New Novella about a band coming soon.

Hi Folks

Happy new year and all that. It's good to be back and I'm looking forward to a productive 2012.

Over the break I had some good sales of Kujira. Memoirs of a Vending Machine went berserk and Bug had some good promotional downloads on Kindle. I've been  in and out of various category rankings and am satisfied with the turnover –– although more sales for a price would have been a nice surprise. How to Solve a Rubix Cube is popular although a formatting problem has stopped it from being shipped off to Apple, Kobo and Barnes and Noble etc. I'll fix this soon but it doesn't affect the ability to download it from Smashwords and it is FREE.

So... In the mean-time, I've been working on my next novella about a band. It is actually a re-write of something done some time ago. I am working page by page, adding dialogue where there wasn't any and adding to the narration as a more interesting way to tell the story comes to mind. I have decided to keep you all informed of its progress and to post little snippets from time to time. If you have anything to say or to add as I do, then I may be able to incorporate it into the story so that when it is finished it is definitely something that you would like to read. Of course, if you contribute, you get it for free.

I got this idea from a UK site where authors pitch at readers with an outline of the story that they want to write.

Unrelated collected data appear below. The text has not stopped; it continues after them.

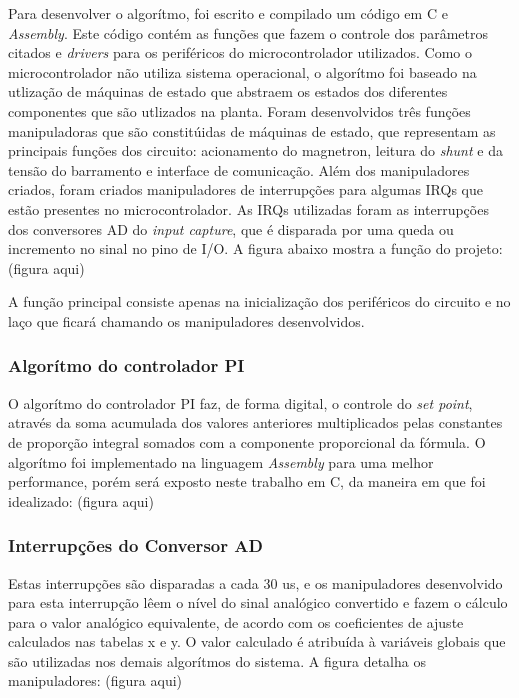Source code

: Para desenvolver o algorítmo, foi escrito e compilado um código em C e \textit{Assembly}. Este código contém as funções que fazem o controle dos parâmetros citados e \textit{drivers} para os periféricos do microcontrolador utilizados. Como o microcontrolador não utiliza sistema operacional, o algorítmo foi baseado na utlização de máquinas de estado que abstraem os estados dos diferentes componentes que são utlizados na planta. Foram desenvolvidos três funções manipuladoras que são constitúidas de máquinas de estado, que representam as principais funções dos circuito: acionamento do magnetron, leitura do \textit{shunt} e da tensão do barramento e interface de comunicação. Além dos manipuladores criados, foram criados manipuladores de interrupções para algumas IRQs que estão presentes no microcontrolador. As IRQs utilizadas foram as interrupções dos conversores AD do \textit{input capture}, que é disparada por uma queda ou incremento no sinal no pino de I/O. A figura abaixo mostra a função  do projeto:
(figura aqui)

A função principal consiste apenas na inicialização dos periféricos do circuito
e no laço que ficará chamando os manipuladores desenvolvidos.

\subsubsection{Algorítmo do controlador PI}
O algorítmo do controlador PI faz, de forma digital, o controle do \textit{set point}, através da soma acumulada dos valores anteriores multiplicados pelas constantes de proporção integral somados com a componente proporcional da fórmula. O algorítmo foi implementado na linguagem \textit{Assembly} para uma melhor performance, porém será exposto neste trabalho em C, da maneira em que foi idealizado:
(figura aqui)

\subsubsection{Interrupções do Conversor AD}
Estas interrupções são disparadas a cada 30 us, e os manipuladores desenvolvido para esta interrupção lêem o nível do sinal analógico convertido e fazem o cálculo para o valor analógico equivalente, de acordo com os coeficientes de ajuste calculados nas tabelas x e y. O valor calculado é atribuída à variáveis globais que são utilizadas nos demais algorítmos do sistema. A figura detalha os manipuladores:
(figura aqui)


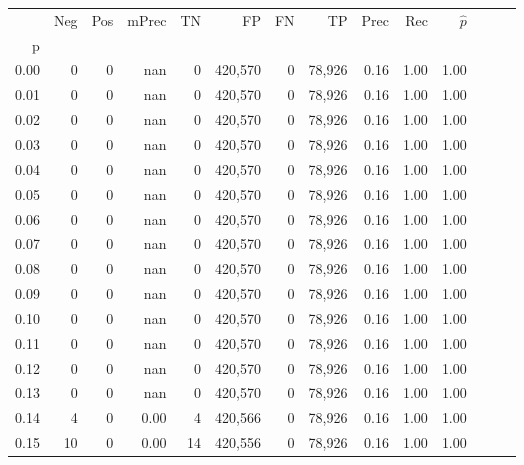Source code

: \begin{tabular}{rrrrrrrrrrrrrr}
\toprule
{} &     Neg &    Pos & mPrec &       TN &       FP &      FN &      TP &  Prec &   Rec & $\hat{p}$ \\
p    &         &        &       &          &          &         &         &       &       &           \\
\midrule
0.00 &       0 &      0 &   nan &        0 &  420,570 &       0 &  78,926 &  0.16 &  1.00 &      1.00 \\
0.01 &       0 &      0 &   nan &        0 &  420,570 &       0 &  78,926 &  0.16 &  1.00 &      1.00 \\
0.02 &       0 &      0 &   nan &        0 &  420,570 &       0 &  78,926 &  0.16 &  1.00 &      1.00 \\
0.03 &       0 &      0 &   nan &        0 &  420,570 &       0 &  78,926 &  0.16 &  1.00 &      1.00 \\
0.04 &       0 &      0 &   nan &        0 &  420,570 &       0 &  78,926 &  0.16 &  1.00 &      1.00 \\
0.05 &       0 &      0 &   nan &        0 &  420,570 &       0 &  78,926 &  0.16 &  1.00 &      1.00 \\
0.06 &       0 &      0 &   nan &        0 &  420,570 &       0 &  78,926 &  0.16 &  1.00 &      1.00 \\
0.07 &       0 &      0 &   nan &        0 &  420,570 &       0 &  78,926 &  0.16 &  1.00 &      1.00 \\
0.08 &       0 &      0 &   nan &        0 &  420,570 &       0 &  78,926 &  0.16 &  1.00 &      1.00 \\
0.09 &       0 &      0 &   nan &        0 &  420,570 &       0 &  78,926 &  0.16 &  1.00 &      1.00 \\
0.10 &       0 &      0 &   nan &        0 &  420,570 &       0 &  78,926 &  0.16 &  1.00 &      1.00 \\
0.11 &       0 &      0 &   nan &        0 &  420,570 &       0 &  78,926 &  0.16 &  1.00 &      1.00 \\
0.12 &       0 &      0 &   nan &        0 &  420,570 &       0 &  78,926 &  0.16 &  1.00 &      1.00 \\
0.13 &       0 &      0 &   nan &        0 &  420,570 &       0 &  78,926 &  0.16 &  1.00 &      1.00 \\
0.14 &       4 &      0 &  0.00 &        4 &  420,566 &       0 &  78,926 &  0.16 &  1.00 &      1.00 \\
0.15 &      10 &      0 &  0.00 &       14 &  420,556 &       0 &  78,926 &  0.16 &  1.00 &      1.00 \\

\end{tabular}
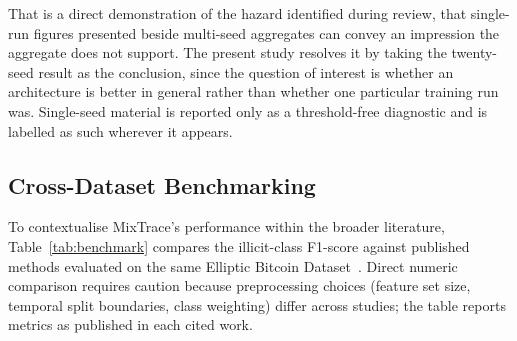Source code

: \documentclass[12pt,a4paper]{article}
\begin{document}
That is a direct demonstration of the hazard identified during
review, that single-run figures presented beside multi-seed
aggregates can convey an impression the aggregate does not
support. The present study resolves it by taking the twenty-seed
result as the conclusion, since the question of interest is
whether an architecture is better in general rather than whether
one particular training run was. Single-seed material is reported
only as a threshold-free diagnostic and is labelled as such
wherever it appears.


\subsection{Cross-Dataset Benchmarking}
\label{sec:crossdataset}

To contextualise MixTrace's performance within the broader
literature, Table~\ref{tab:benchmark} compares the illicit-class
F1-score against published methods evaluated on the same Elliptic
Bitcoin Dataset~\citep{weber2019}.
Direct numeric comparison requires caution because preprocessing
choices (feature set size, temporal split boundaries, class
weighting) differ across studies; the table reports metrics as
published in each cited work.
\end{document}
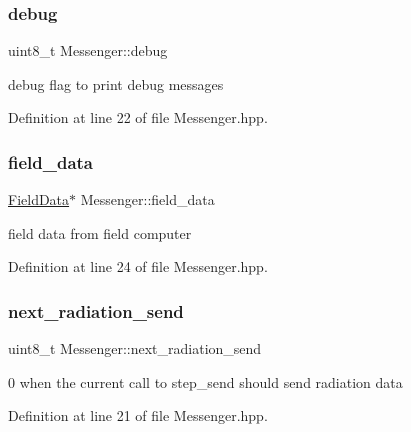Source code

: \subsubsection{\texorpdfstring{debug}{debug}}
{\footnotesize\ttfamily uint8\+\_\+t Messenger\+::debug\hspace{0.3cm}{\ttfamily [private]}}



debug flag to print debug messages 



Definition at line 22 of file Messenger.\+hpp.

\mbox{\label{class_messenger_a8e4a16dc0dcfa44af9030a9ad8f69fa2}} 
\subsubsection{\texorpdfstring{field\+\_\+data}{field\_data}}
{\footnotesize\ttfamily \hyperlink{class_field_data}{Field\+Data}$\ast$ Messenger\+::field\+\_\+data\hspace{0.3cm}{\ttfamily [private]}}



field data from field computer 



Definition at line 24 of file Messenger.\+hpp.

\mbox{\label{class_messenger_a4da89e69daa6684d63fa02ff64886fe6}} 
\subsubsection{\texorpdfstring{next\+\_\+radiation\+\_\+send}{next\_radiation\_send}}
{\footnotesize\ttfamily uint8\+\_\+t Messenger\+::next\+\_\+radiation\+\_\+send\hspace{0.3cm}{\ttfamily [private]}}



0 when the current call to step\+\_\+send should send radiation data 



Definition at line 21 of file Messenger.\+hpp.

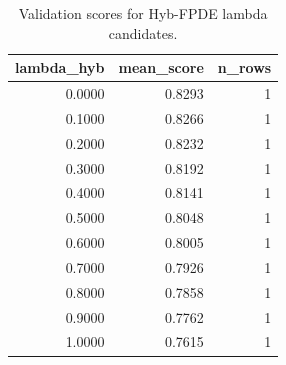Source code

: \begin{table}[t]
\caption{Validation scores for Hyb-FPDE lambda candidates.}
\label{tab:lambda_distribution_computed}
\centering
\begin{tabular}{rrr}
\toprule
lambda\_hyb & mean\_score & n\_rows \\
\midrule
0.0000 & 0.8293 & 1 \\
0.1000 & 0.8266 & 1 \\
0.2000 & 0.8232 & 1 \\
0.3000 & 0.8192 & 1 \\
0.4000 & 0.8141 & 1 \\
0.5000 & 0.8048 & 1 \\
0.6000 & 0.8005 & 1 \\
0.7000 & 0.7926 & 1 \\
0.8000 & 0.7858 & 1 \\
0.9000 & 0.7762 & 1 \\
1.0000 & 0.7615 & 1 \\
\bottomrule
\end{tabular}

\end{table}
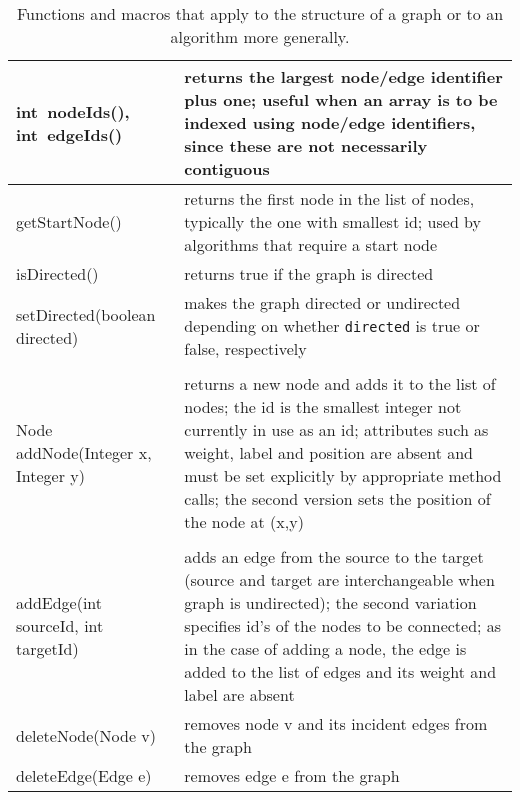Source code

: \begin{table}
\begin{tabular}{| m{} | m{} |}
    \\ \hline
    \textsf{int~nodeIds()}, \textsf{int~edgeIds()}
    &
    returns the largest node/edge identifier plus one;
    useful when an array is to be indexed using node/edge identifiers,
    since these are not necessarily contiguous
    \\ \hline
    \textsf{getStartNode()}
    &
    returns the first node in the list of nodes, typically the one with smallest id;
    used by algorithms that require a start node
    \\ \hline
    \textsf{isDirected()}
    &
    returns true if the graph is directed
    \\ \hline
    \textsf{setDirected(boolean directed)}
    &
    makes the graph directed or undirected depending on whether \texttt{directed}
    is true or false, respectively
    \\ \hline
    \shortstack[l]{
      \textsf{Node addNode()}\\
      \textsf{Node addNode(Integer x, Integer y)}
    }
    &
    returns a new node and adds it to the list of nodes;
    the id is the smallest integer not currently in use as an id;
    attributes such as weight, label and position are absent and must be set explicitly
    by appropriate method calls;
    the second version sets the position of the node at \textsf{(x,y)}
    \\ \hline
    \raisebox{-5ex}{
      \shortstack[l]{
        \textsf{addEdge(Node source, Node target)}\\
        \textsf{addEdge(int sourceId, int targetId)}
      }
    }
    &
    adds an edge from the source to
    the target (source and target are interchangeable when graph is undirected);
    the second variation specifies id's of the nodes to be connected;
    as in the case of adding a node, the edge is added to the list of edges and
    its weight and label are absent
    \\ \hline
    \textsf{deleteNode(Node v)}
    &
    removes node \textsf{v} and its incident edges from the graph
    \\ \hline
    \textsf{deleteEdge(Edge e)}
    &
    removes edge \textsf{e} from the graph
    \\ \hline
  \end{tabular}
  \caption{Functions and macros that apply to the structure of a graph or to
    an algorithm more generally.}
  \label{tab:graph_functions}
\end{table}
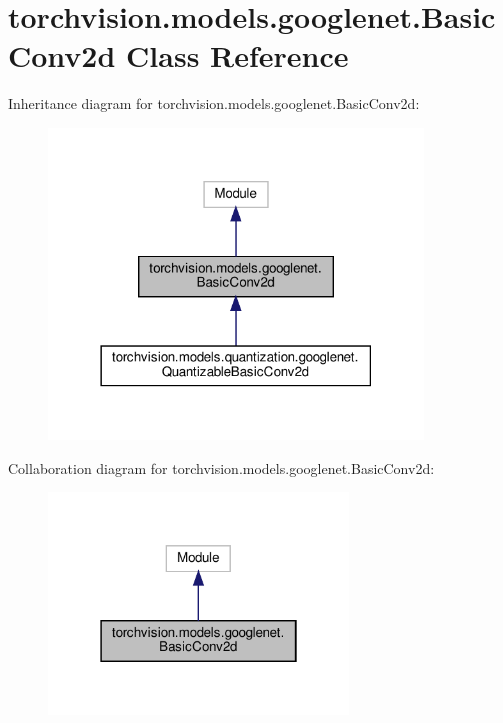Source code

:\hypertarget{classtorchvision_1_1models_1_1googlenet_1_1BasicConv2d}{}\section{torchvision.\+models.\+googlenet.\+Basic\+Conv2d Class Reference}
\label{classtorchvision_1_1models_1_1googlenet_1_1BasicConv2d}


Inheritance diagram for torchvision.\+models.\+googlenet.\+Basic\+Conv2d\+:
\nopagebreak
\begin{figure}[H]
\begin{center}
\leavevmode
\includegraphics[width=282pt]{classtorchvision_1_1models_1_1googlenet_1_1BasicConv2d__inherit__graph}
\end{center}
\end{figure}


Collaboration diagram for torchvision.\+models.\+googlenet.\+Basic\+Conv2d\+:
\nopagebreak
\begin{figure}[H]
\begin{center}
\leavevmode
\includegraphics[width=226pt]{classtorchvision_1_1models_1_1googlenet_1_1BasicConv2d__coll__graph}
\end{center}
\end{figure}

Readers elect to follow authors based on this and when the numbers reach critical mass, the author begins to write for the readers who have pledged to read.  For anyone interested, the site is called Unbound Books and I attach a link for you.

Any way, following is my first excerpt from the yet to be officially named novella about the band. It's set in the 80s. This is from the first chapter. Please forgive the formatting as it gets messed up when I post to the blog. It won't actually be like this when I publish.

The Gig 

The band had been given the gig on the strength of a C.D released the month before. It was a collection of soul and funk covers they had been playing at gigs for the last couple of years as well as three of their best originals.
 By eight in the evening, Jack was well and truly fucked as he had been at the gig since four, setting up the stage and taking Brett through the set list. Didn’t matter though as he was on a mission to become disgustingly wealthy and was able to summon energy from nowhere when it was needed. 
The rest of the band had arrived by now and were together in a small, flimsy, makeshift back-room constructed from excess backdrop curtain and gaffer tape. Sat on various cases and plastic chairs, the chatter bordered on hostile as they feigned confidence to hide their true feelings of nervous inadequacy due to the size of the crowd and nature of the support gig.“She’s a blast from the past alright,“ began Dave. “Yeah, ‘Devil Gate Drive’, ‘Can the Can’ or ‘48 Crash’. Suzie Quatro is a legend  man.” "Yeah Ken, but the crowd are here to see and hear her and not us. Who booked this one anyway, was it Fezz at the Exchange?” “No, Jim it was me who convinced Fezz to try us out so let’s keep this civil. Fezz doesn’t book us yet.” “Don’t give me that shit Jack. How is it that we have to support Suzie Quatro? We’re a fucking soul-funk cover band with three originals, the crowd are gunna think we’re shit.” “So what? It's a chance to showcase our originals”. “Yeah, man. We’ve got three pumping originals,“ said Ken. “So ease up man.” “Where did you put the originals Jack?” “What do you mean Jim? The order of the song list?” “Yeah. Where the fuck did you put mine?” “Mine,” yelled Adam. “What the hell did you do Jim?” “Mine,” chimed in Ken. “Guys, guys, guys,” yelled Jack. “Chill. Just  leave it. The originals are great. There’s no recording, no publication, no nothing––just us playing our music. Leave this shit out of it. If Brett Wallace doesn’t like the originals, it won’t matter anyway ‘cause there won’t be any deal––nothing. So just leave it.”
Any comments, leave them with my publisher––me.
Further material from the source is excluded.